Source texts of formatted documents:
● ● ● ●

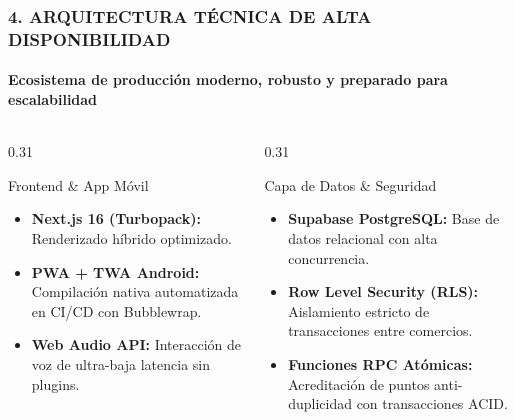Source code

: \documentclass[aspectratio=169, 10pt]{beamer}
\begin{document}
\begin{frame}
  \frametitle{4. ARQUITECTURA TÉCNICA DE ALTA DISPONIBILIDAD}
  \framesubtitle{Ecosistema de producción moderno, robusto y preparado para escalabilidad}

  \begin{columns}[T]
    \begin{column}{0.31\textwidth}
      \begin{alertblock}{Frontend \& App Móvil}
        \scriptsize
        \begin{itemize}\setlength\itemsep{0.25em}
          \item \textbf{Next.js 16 (Turbopack):} Renderizado híbrido optimizado.
          \item \textbf{PWA + TWA Android:} Compilación nativa automatizada en CI/CD con Bubblewrap.
          \item \textbf{Web Audio API:} Interacción de voz de ultra-baja latencia sin plugins.
        \end{itemize}
      \end{alertblock}
    \end{column}

    \begin{column}{0.31\textwidth}
      \begin{block}{Capa de Datos \& Seguridad}
        \scriptsize
        \begin{itemize}\setlength\itemsep{0.25em}
          \item \textbf{Supabase PostgreSQL:} Base de datos relacional con alta concurrencia.
          \item \textbf{Row Level Security (RLS):} Aislamiento estricto de transacciones entre comercios.
          \item \textbf{Funciones RPC Atómicas:} Acreditación de puntos anti-duplicidad con transacciones ACID.
        \end{itemize}
      \end{block}
    \end{column}


\end{columns}
\end{frame}
\end{document}
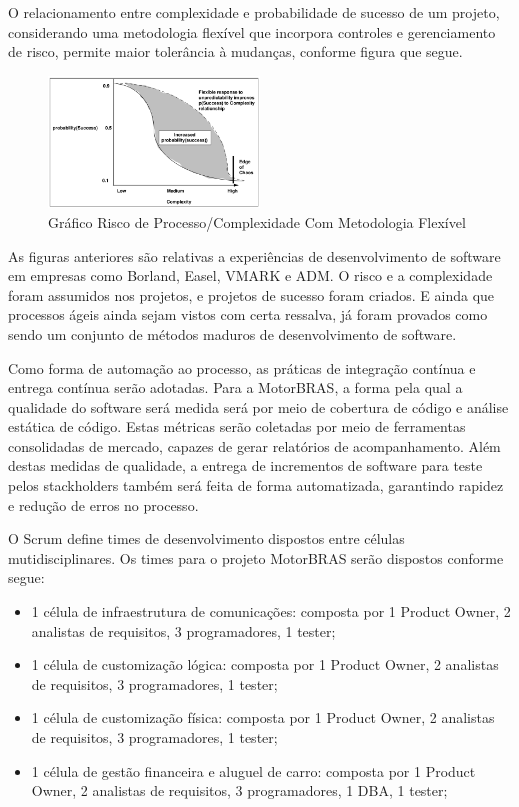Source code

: \documentclass[12pt,journal,compsoc]{IEEEtran}
\begin{document}
O relacionamento entre complexidade e probabilidade de sucesso de um projeto, considerando uma metodologia flexível que incorpora controles e gerenciamento de risco, permite maior tolerância à mudanças, conforme figura que segue. 

\begin{figure}[ht!]
\centering
\includegraphics[width=0.5\textwidth]{scrum_risk_complexity_graph_02}
\caption{Gráfico Risco de Processo/Complexidade Com Metodologia Flexível \cite{scrum_development_process}}
\label{fig:scrum_risk_complexity_graph_02}
\end{figure}

As figuras anteriores são relativas a experiências de desenvolvimento de software em empresas como Borland, Easel, VMARK e ADM. O risco e a complexidade foram assumidos nos projetos, e projetos de sucesso foram criados. E ainda que processos ágeis ainda sejam vistos com certa ressalva, já foram provados como sendo um conjunto de métodos maduros de desenvolvimento de software. \cite{agile_meth_hype_reality}

Como forma de automação ao processo, as práticas de integração contínua e entrega contínua serão adotadas. Para a MotorBRAS, a forma pela qual a qualidade do software será medida será por meio de cobertura de código e análise estática de código. Estas métricas serão coletadas por meio de ferramentas consolidadas de mercado, capazes de gerar relatórios de acompanhamento. Além destas medidas de qualidade, a entrega de incrementos de software para teste pelos stackholders também será feita de forma automatizada, garantindo rapidez e redução de erros no processo.   

O Scrum define times de desenvolvimento dispostos entre células mutidisciplinares. Os times para o projeto MotorBRAS serão dispostos conforme segue:

\begin{itemize}
\item 1 célula de infraestrutura de comunicações: composta por 1 Product Owner, 2 analistas de requisitos, 3 programadores, 1 tester; 
\item 1 célula de customização lógica: composta por 1 Product Owner, 2 analistas de requisitos, 3 programadores, 1 tester;
\item 1 célula de customização física: composta por 1 Product Owner, 2 analistas de requisitos, 3 programadores, 1 tester;
\item 1 célula de gestão financeira e aluguel de carro: composta por 1 Product Owner, 2 analistas de requisitos, 3 programadores, 1 DBA, 1 tester;
\end{itemize}
\end{document}
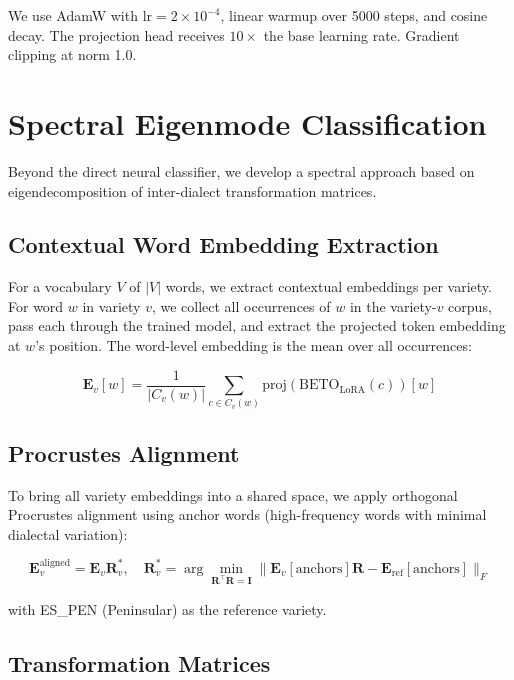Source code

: \documentclass[11pt,a4paper]{article}
\newcommand{\bE}{\mathbf{E}}
\newcommand{\bI}{\mathbf{I}}
\begin{document}
We use AdamW with $\text{lr} = 2 \times 10^{-4}$, linear warmup over 5000
steps, and cosine decay. The projection head receives $10\times$ the base
learning rate. Gradient clipping at norm 1.0.

\section{Spectral Eigenmode Classification}

Beyond the direct neural classifier, we develop a spectral approach based on
eigendecomposition of inter-dialect transformation matrices.

\subsection{Contextual Word Embedding Extraction}

For a vocabulary $V$ of $|V|$ words, we extract contextual embeddings per
variety. For word $w$ in variety $v$, we collect all occurrences of $w$ in
the variety-$v$ corpus, pass each through the trained model, and extract the
projected token embedding at $w$'s position. The word-level embedding is the
mean over all occurrences:

\begin{equation}
    \bE_v[w] = \frac{1}{|C_v(w)|} \sum_{c \in C_v(w)}
    \text{proj}(\text{BETO}_{\text{LoRA}}(c))[w]
\end{equation}

\subsection{Procrustes Alignment}

To bring all variety embeddings into a shared space, we apply orthogonal
Procrustes alignment \citep{schonemann1966generalized} using anchor words
(high-frequency words with minimal dialectal variation):

\begin{equation}
    \bE_v^{\text{aligned}} = \bE_v \mathbf{R}_v^*, \quad
    \mathbf{R}_v^* = \arg\min_{\mathbf{R}^\top \mathbf{R} = \bI}
    \|\bE_v[\text{anchors}] \mathbf{R} - \bE_{\text{ref}}[\text{anchors}]\|_F
\end{equation}

with ES\_PEN (Peninsular) as the reference variety.

\subsection{Transformation Matrices}
\end{document}
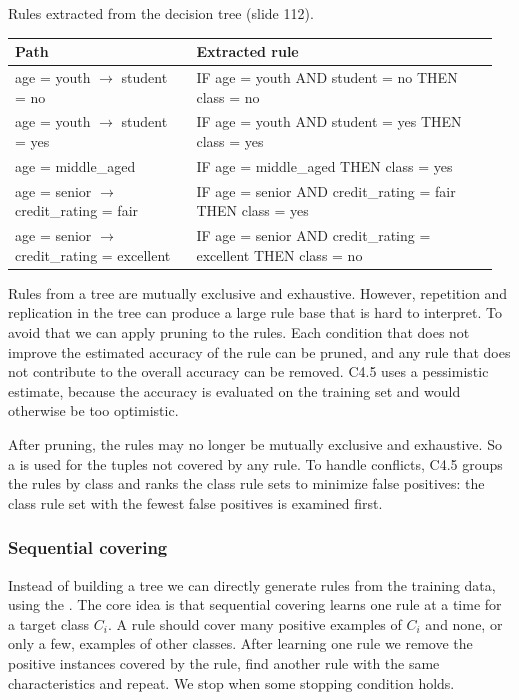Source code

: \begin{example}
Rules extracted from the  decision tree (slide 112).
\begin{center}
\small
\begin{tabular}{@{}p{0.36\linewidth}p{0.6\linewidth}@{}}
  \toprule
  Path & Extracted rule \\
  \midrule
  age = youth $\to$ student = no & IF age = youth AND student = no THEN class = no \\
  age = youth $\to$ student = yes & IF age = youth AND student = yes THEN class = yes \\
  age = middle\_aged & IF age = middle\_aged THEN class = yes \\
  age = senior $\to$ credit\_rating = fair & IF age = senior AND credit\_rating = fair THEN class = yes \\
  age = senior $\to$ credit\_rating = excellent & IF age = senior AND credit\_rating = excellent THEN class = no \\
  \bottomrule
\end{tabular}
\end{center}
\end{example}

Rules from a tree are mutually exclusive and exhaustive. However, repetition and replication in the tree can produce a large rule base that is hard to interpret. To avoid that we can apply pruning to the rules. Each condition that does not improve the estimated accuracy of the rule can be pruned, and any rule that does not contribute to the overall accuracy can be removed. C4.5 uses a pessimistic estimate, because the accuracy is evaluated on the training set and would otherwise be too optimistic.

After pruning, the rules may no longer be mutually exclusive and exhaustive. So a  is used for the tuples not covered by any rule. To handle conflicts, C4.5 groups the rules by class and ranks the class rule sets to minimize false positives: the class rule set with the fewest false positives is examined first.

\subsubsection{Sequential covering}
Instead of building a tree we can directly generate rules from the training data, using the . The core idea is that sequential covering learns one rule at a time for a target class $C_i$. A rule should cover many positive examples of $C_i$ and none, or only a few, examples of other classes. After learning one rule we remove the positive instances covered by the rule, find another rule with the same characteristics and repeat. We stop when some stopping condition holds.


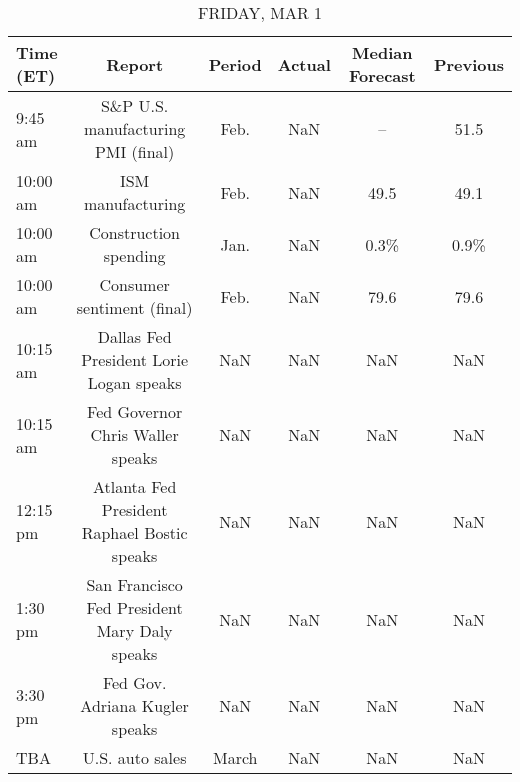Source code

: \documentclass{article}%
\begin{document}
%


\begin{table}[htbp]%
\caption{FRIDAY, MAR 1}%
\centering%
\begin{adjustbox}{width=1\textwidth}%
\begin{tabular}{lccccc}
\toprule
Time (ET) &                                       Report & Period & Actual & Median Forecast & Previous \\
\midrule
  9:45 am &           S\&P U.S. manufacturing PMI (final) &   Feb. &    NaN &              -- &     51.5 \\
 10:00 am &                            ISM manufacturing &   Feb. &    NaN &            49.5 &     49.1 \\
 10:00 am &                        Construction spending &   Jan. &    NaN &            0.3\% &     0.9\% \\
 10:00 am &                   Consumer sentiment (final) &   Feb. &    NaN &            79.6 &     79.6 \\
 10:15 am &      Dallas Fed President Lorie Logan speaks &    NaN &    NaN &             NaN &      NaN \\
 10:15 am &             Fed Governor Chris Waller speaks &    NaN &    NaN &             NaN &      NaN \\
 12:15 pm &  Atlanta Fed President Raphael Bostic speaks &    NaN &    NaN &             NaN &      NaN \\
  1:30 pm & San Francisco Fed President Mary Daly speaks &    NaN &    NaN &             NaN &      NaN \\
  3:30 pm &               Fed Gov. Adriana Kugler speaks &    NaN &    NaN &             NaN &      NaN \\
      TBA &                              U.S. auto sales &  March &    NaN &             NaN &      NaN \\
\bottomrule
\end{tabular}
%
\end{adjustbox}%
\end{table}
\end{document}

● ● ● ●

- **EXERCISE REQUIREMENTS**:
Go through the data and count every line where the word "alertblock" appears. Give only that count.

- **PROBLEM SOLUTION**:
2